## Pictures paired with source code
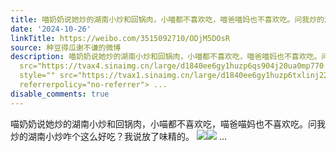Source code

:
 ```yaml
---
title: 喵奶奶说她炒的湖南小炒和回锅肉，小喵都不喜欢吃，喵爸喵妈也不喜欢吃。问我炒的湖南小炒咋个这么好吃？我说放了味精的。 [图片][图片]
date: '2024-10-26'
linkTitle: https://weibo.com/3515092710/ODjM5DOsR
source: 种豆得瓜谢不谦的微博
description: 喵奶奶说她炒的湖南小炒和回锅肉，小喵都不喜欢吃，喵爸喵妈也不喜欢吃。问我炒的湖南小炒咋个这么好吃？我说放了味精的。 <img style=""
  src="https://tvax4.sinaimg.cn/large/d1840ee6gy1huzp6qs904j20ua0mp770.jpg" referrerpolicy="no-referrer"><img
  style="" src="https://tvax1.sinaimg.cn/large/d1840ee6gy1huzp6txlinj22eo37khdu.jpg"
  referrerpolicy="no-referrer"> ...
disable_comments: true
---
```

喵奶奶说她炒的湖南小炒和回锅肉，小喵都不喜欢吃，喵爸喵妈也不喜欢吃。问我炒的湖南小炒咋个这么好吃？我说放了味精的。 <img style="" src="https://tvax4.sinaimg.cn/large/d1840ee6gy1huzp6qs904j20ua0mp770.jpg" referrerpolicy="no-referrer"><img style="" src="https://tvax1.sinaimg.cn/large/d1840ee6gy1huzp6txlinj22eo37khdu.jpg" referrerpolicy="no-referrer"> ...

## WHAT THIS TASK INVOLVES
Which of the lines above hold the string "https"? Copy each one.

## RESULT OF THE TASK
linkTitle: https://weibo.com/3515092710/ODjM5DOsR
  src="https://tvax4.sinaimg.cn/large/d1840ee6gy1huzp6qs904j20ua0mp770.jpg" referrerpolicy="no-referrer"><img
  style="" src="https://tvax1.sinaimg.cn/large/d1840ee6gy1huzp6txlinj22eo37khdu.jpg"
喵奶奶说她炒的湖南小炒和回锅肉，小喵都不喜欢吃，喵爸喵妈也不喜欢吃。问我炒的湖南小炒咋个这么好吃？我说放了味精的。 <img style="" src="https://tvax4.sinaimg.cn/large/d1840ee6gy1huzp6qs904j20ua0mp770.jpg" referrerpolicy="no-referrer"><img style="" src="https://tvax1.sinaimg.cn/large/d1840ee6gy1huzp6txlinj22eo37khdu.jpg" referrerpolicy="no-referrer"> ...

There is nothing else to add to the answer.